> _AIM OF THE TASK_: Stop at the line containing "Here is a high-quality": write out every line from the beginning of the entries up to and including it, minus the pictures.

> _EXERCISE INPUTS_:
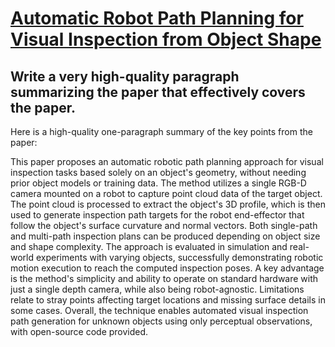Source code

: # [Automatic Robot Path Planning for Visual Inspection from Object Shape](https://arxiv.org/abs/2312.02603)

## Write a very high-quality paragraph summarizing the paper that effectively covers the paper.

 Here is a high-quality one-paragraph summary of the key points from the paper:

This paper proposes an automatic robotic path planning approach for visual inspection tasks based solely on an object's geometry, without needing prior object models or training data. The method utilizes a single RGB-D camera mounted on a robot to capture point cloud data of the target object. The point cloud is processed to extract the object's 3D profile, which is then used to generate inspection path targets for the robot end-effector that follow the object's surface curvature and normal vectors. Both single-path and multi-path inspection plans can be produced depending on object size and shape complexity. The approach is evaluated in simulation and real-world experiments with varying objects, successfully demonstrating robotic motion execution to reach the computed inspection poses. A key advantage is the method's simplicity and ability to operate on standard hardware with just a single depth camera, while also being robot-agnostic. Limitations relate to stray points affecting target locations and missing surface details in some cases. Overall, the technique enables automated visual inspection path generation for unknown objects using only perceptual observations, with open-source code provided.
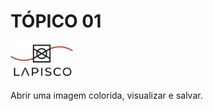 # TÓPICO 01
[<img src="../logo.png" width="100">](https://lapisco.ifce.edu.br)
<br>
<br>
Abrir uma imagem colorida, visualizar e salvar.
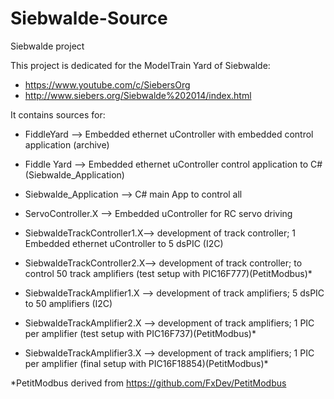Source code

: # Siebwalde-Source
Siebwalde project

This project is dedicated for the ModelTrain Yard of Siebwalde: 
- https://www.youtube.com/c/SiebersOrg
- http://www.siebers.org/Siebwalde%202014/index.html

It contains sources for:
- FiddleYard  --> Embedded ethernet uController with embedded control application (archive)
- Fiddle Yard --> Embedded ethernet uController control application to C# (Siebwalde_Application)

- Siebwalde_Application --> C# main App to control all

- ServoController.X --> Embedded uController for RC servo driving

- SiebwaldeTrackController1.X--> development of track controller; 1 Embedded ethernet uController to 5 dsPIC (I2C)
- SiebwaldeTrackController2.X--> development of track controller; to control 50 track amplifiers (test setup with PIC16F777)(PetitModbus)*

- SiebwaldeTrackAmplifier1.X --> development of track amplifiers; 5 dsPIC to 50 amplifiers (I2C)
- SiebwaldeTrackAmplifier2.X --> development of track amplifiers; 1 PIC per amplifier (test setup with PIC16F737)(PetitModbus)*
- SiebwaldeTrackAmplifier3.X --> development of track amplifiers; 1 PIC per amplifier (final setup with PIC16F18854)(PetitModbus)*

*PetitModbus derived from https://github.com/FxDev/PetitModbus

> _TASK RESULT_:
Source code

: # [Automatic Robot Path Planning for Visual Inspection from Object Shape](https://arxiv.org/abs/2312.02603)

## Write a very high-quality paragraph summarizing the paper that effectively covers the paper.

 Here is a high-quality one-paragraph summary of the key points from the paper:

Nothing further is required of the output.